Plaintiffs also initially objected to DX 17 (Federal Aviation Administration [FAA] Core Compensation Plan), DX 18 (Air Traffic Pay Plan) and DX 23 (ATSPP Manual), noting that "[n]one of these exhibits have been produced to plaintiffs, they have not been identified by Bates number so plaintiffs cannot identify these documents. Plaintiffs object because they do not know what these documents are and therefore object on grounds of relevance." Pis.’ Objs. 2. Plaintiffs represent in their Reply that "Defendant informed the plaintiffs that it was withdrawing Exhibit 17.” Pis.' Reply 3. Plaintiffs also represent that, in accordance with the court's Order of January 26, 2011, Dkt. No. 227, defendant "provided the plaintiffs with copies of Exhibits 18 and 23.” Pis.' Reply 3. Plaintiffs therefore "withdraw their objections to [Exhibits 17, 18, and 23]." Id. Because defendant withdrew DX 17, it will not be admitted at trial. Plaintiffs' objections as to DX 17, 18 and 23 are MOOT, and DX 18 and DX 23 will be admissible at trial if they *420otherwise comply with the Federal Rules of Evidence.
. Federal Rule of Evidence 801(d)(2) notes that the opposing party's statement "must be considered but does not by itself establish the declar-ant's authority under (C); [or] the existence or scope of the relationship under (D).” Fed. R.Evid. 801(d)(2). If defendant wishes to introduce DX 1 (Letter of July 8, 1998) as a statement of a party-opponent, it must also put on evidence that will establish that Mr. McNally had the authority to speak for plaintiffs or that his signature on the letter was within the scope of his agency relationship with plaintiffs.

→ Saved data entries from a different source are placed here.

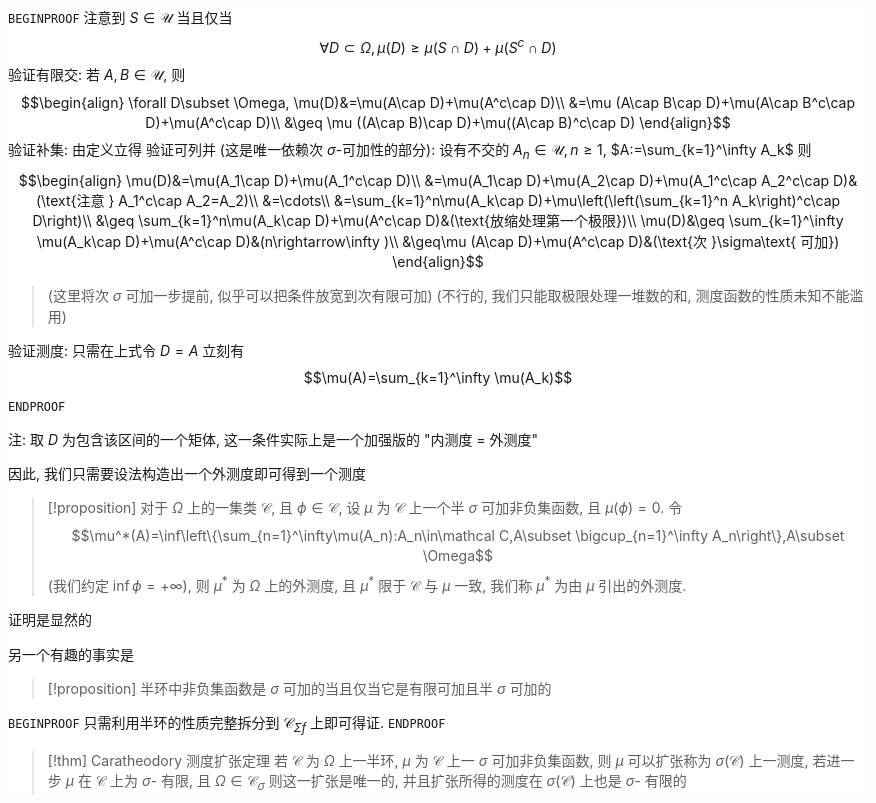 `BEGINPROOF`
注意到 $S\in\mathcal U$ 当且仅当
$$\forall D\subset \Omega, \mu(D)\geq\mu(S\cap D)+\mu(S^c\cap D)$$
验证有限交: 若 $A,B\in\mathcal U$, 则
$$\begin{align}
\forall D\subset \Omega, \mu(D)&=\mu(A\cap D)+\mu(A^c\cap D)\\
&=\mu (A\cap B\cap D)+\mu(A\cap B^c\cap D)+\mu(A^c\cap D)\\
&\geq \mu ((A\cap B)\cap D)+\mu((A\cap B)^c\cap D)
\end{align}$$
验证补集: 由定义立得
验证可列并 (这是唯一依赖次 $\sigma$-可加性的部分):
设有不交的 $A_n\in \mathcal U,n\geq1$, $A:=\sum_{k=1}^\infty A_k$ 则
$$\begin{align}
\mu(D)&=\mu(A_1\cap D)+\mu(A_1^c\cap D)\\
&=\mu(A_1\cap D)+\mu(A_2\cap D)+\mu(A_1^c\cap A_2^c\cap D)&(\text{注意 } A_1^c\cap A_2=A_2)\\
&=\cdots\\
&=\sum_{k=1}^n\mu(A_k\cap D)+\mu\left(\left(\sum_{k=1}^n A_k\right)^c\cap D\right)\\
&\geq \sum_{k=1}^n\mu(A_k\cap D)+\mu(A^c\cap D)&(\text{放缩处理第一个极限})\\
\mu(D)&\geq \sum_{k=1}^\infty \mu(A_k\cap D)+\mu(A^c\cap D)&(n\rightarrow\infty )\\
&\geq\mu (A\cap D)+\mu(A^c\cap D)&(\text{次 }\sigma\text{ 可加})
\end{align}$$

> (这里将次 $\sigma$ 可加一步提前, 似乎可以把条件放宽到次有限可加)
> (不行的, 我们只能取极限处理一堆数的和, 测度函数的性质未知不能滥用)

验证测度: 只需在上式令 $D=A$ 立刻有
$$\mu(A)=\sum_{k=1}^\infty \mu(A_k)$$
`ENDPROOF`


注: 取 $D$ 为包含该区间的一个矩体, 这一条件实际上是一个加强版的 "内测度 $=$ 外测度"

因此, 我们只需要设法构造出一个外测度即可得到一个测度

> [!proposition]
> 对于 $\Omega$ 上的一集类 $\mathcal C$, 且 $\phi\in\mathcal C$, 设 $\mu$ 为 $\mathcal C$ 上一个半 $\sigma$ 可加非负集函数, 且 $\mu(\phi)=0$. 令
> $$\mu^*(A)=\inf\left\{\sum_{n=1}^\infty\mu(A_n):A_n\in\mathcal C,A\subset \bigcup_{n=1}^\infty A_n\right\},A\subset \Omega$$
> (我们约定 $\inf\phi=+\infty$), 则 $\mu^*$ 为 $\Omega$ 上的外测度, 且 $\mu^*$ 限于 $\mathcal C$ 与 $\mu$ 一致, 我们称 $\mu^*$ 为由 $\mu$ 引出的外测度.

证明是显然的

另一个有趣的事实是

> [!proposition]
> 半环中非负集函数是 $\sigma$ 可加的当且仅当它是有限可加且半 $\sigma$ 可加的

`BEGINPROOF`
只需利用半环的性质完整拆分到 $\mathcal C_{\Sigma f}$ 上即可得证.
`ENDPROOF`

> [!thm] Caratheodory 测度扩张定理
> 若 $\mathcal C$ 为 $\Omega$ 上一半环, $\mu$ 为 $\mathcal C$ 上一 $\sigma$ 可加非负集函数, 则 $\mu$ 可以扩张称为 $\sigma(\mathcal C)$ 上一测度, 若进一步 $\mu$ 在 $\mathcal C$ 上为 $\sigma$- 有限, 且 $\Omega\in\mathcal C_{\sigma}$ 则这一扩张是唯一的, 并且扩张所得的测度在 $\sigma(\mathcal C)$ 上也是 $\sigma$- 有限的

. Plaintiffs also argue that this testimony will demonstrate "that the Agency disregarded its own rules and regulations” which, plaintiffs argue, "speaks to the probability that it would have a similar attitude toward compliance with the FLSA." Pis.' Opp’n to Def.’s Mot. in Limine Objecting to Certain of Pis.’ Witnesses (Pis.’ Resp.), Dkt. No. 229, at 4. Defendant argues that the testimony of Messrs. Markel and Crawford may not be admitted for this purpose under Rule 404(b) because the testimony would constitute inadmissible propensity evidence. Def.’s Reply to Pis.’ Opp’n to Def.’s Mot. in Limine Objecting to Certain of Pis.' Witnesses (Def.’s Reply), Dkt. No. 234, at 2. Federal Rule of Evidence 404(b) provides: "Evidence of a crime, wrong, or other act is not admissible to prove a person’s character in order to show that on a particular occasion the person acted in accordance with the character.” Fed.R.Evid. 404(b)(1). The court agrees with defendant that, under Rule 404(b), the testimony of Messrs. Markel and Crawford is not admissible to show conduct in conformity in the way plaintiff has described. However, because the court finds that the testimony is relevant to the issues of willfulness and good faith, it is admissible for that purpose. See infra Part II. B.l.
. The court also recognizes that any holding to the contrary may be impermissible in the context *423of a bench trial. See United States v. Kienlen, 349 Fed.Appx. 349, 351 (10th Cir.2009) (unpublished) (holding "that excluding evidence in a bench trial under 'Rule 403's weighing of probative value against prejudice [is] improper’" (quoting Gulf States Utils. Co. v. Ecodyne Corp., 635 F.2d 517, 519 (5th Cir.1981))); Schultz v. Butcher, 24 F.3d 626, 632 (4th Cir.1994) (stating that, in bench trials, "evidence should not be excluded under 403 on the ground that it is unfairly prejudicial”).